I am wondering how to find the following minimum: $$\min_{y\in P_i}\|\sum_{j=1}^nx_jy_jr_j\|^p,$$ where $x_j\in X, y_j \in K$ and $r_j$ is a random variable such that $Prob(r_j=1)=Prob(r_j=-1)=1/2$.

I am not familiar with this kind of objects in math. Maybe its very hard/easy question.
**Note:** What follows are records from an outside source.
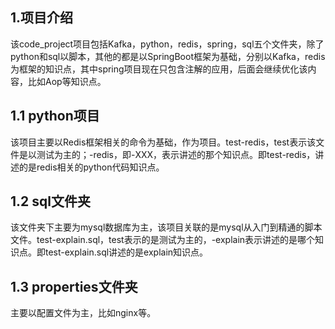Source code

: ## 1.项目介绍
 该code_project项目包括Kafka，python，redis，spring，sql五个文件夹，除了python和sql以脚本，其他的都是以SpringBoot框架为基础，分别以Kafka，redis为框架的知识点，其中spring项目现在只包含注解的应用，后面会继续优化该内容，比如Aop等知识点。

## 1.1 python项目
 该项目主要以Redis框架相关的命令为基础，作为项目。test-redis，test表示该文件是以测试为主的；-redis，即-XXX，表示讲述的那个知识点。即test-redis，讲述的是redis相关的python代码知识点。

## 1.2 sql文件夹
 该文件夹下主要为mysql数据库为主，该项目关联的是mysql从入门到精通的脚本文件。test-explain.sql，test表示的是测试为主的，-explain表示讲述的是哪个知识点。即test-explain.sql讲述的是explain知识点。

## 1.3 properties文件夹
 主要以配置文件为主，比如nginx等。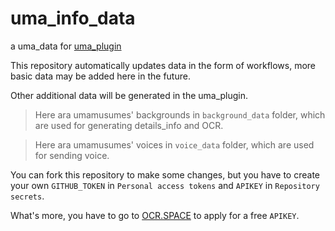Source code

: # uma_info_data

a uma_data for [uma_plugin](https://github.com/azmiao/uma_plugin)

This repository automatically updates data in the form of workflows, more basic data may be added here in the future.

Other additional data will be generated in the uma_plugin.

> Here ara umamusumes' backgrounds in `background_data` folder, which are used for generating details_info and OCR.

> Here ara umamusumes' voices in `voice_data` folder, which are used for sending voice.

You can fork this repository to make some changes, but you have to create your own `GITHUB_TOKEN` in `Personal access tokens` and `APIKEY` in `Repository secrets`.

What's more, you have to go to [OCR.SPACE](http://ocr.space/) to apply for a free `APIKEY`.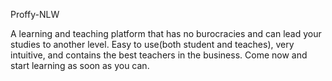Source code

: Proffy-NLW

A learning and teaching platform that has no burocracies and can lead your studies to another level. Easy to use(both student and teaches), very intuitive, and contains the best teachers in the business. Come now and start learning as soon as you can.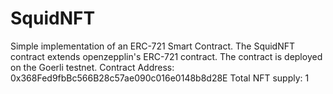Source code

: # SquidNFT
Simple implementation of an ERC-721 Smart Contract. The SquidNFT contract extends openzepplin's ERC-721 contract.
The contract is deployed on the Goerli testnet.
Contract Address: 0x368Fed9fbBc566B28c57ae090c016e0148b8d28E
Total NFT supply: 1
Any references or ideas would be very helpful for me.

Edition: The body $K$ is a central slice, formed by the plane $\sum_{i=1}^n r_i=n/2$, perpendicular to the main diagonal of a unit qube $[-1,1]^n$. The reason I would like to find this minimum is because I would like to get a lower bound for the following integral: \begin{align} \int_{K}\|\sum_{j=1}^nx_jy_jr_j(t)\|^pd\mu(y)dt=\sum_{i=1}^M\int_{P_i}\|\sum_{j=1}^nx_jy_jr_j\|^pd\mu(y)dt\\ \geq \sum_{i=1}^M \min_{y\in P_i}\|\sum_{j=1}^nx_jy_jr_j\|^pdt. \end{align} Thank you.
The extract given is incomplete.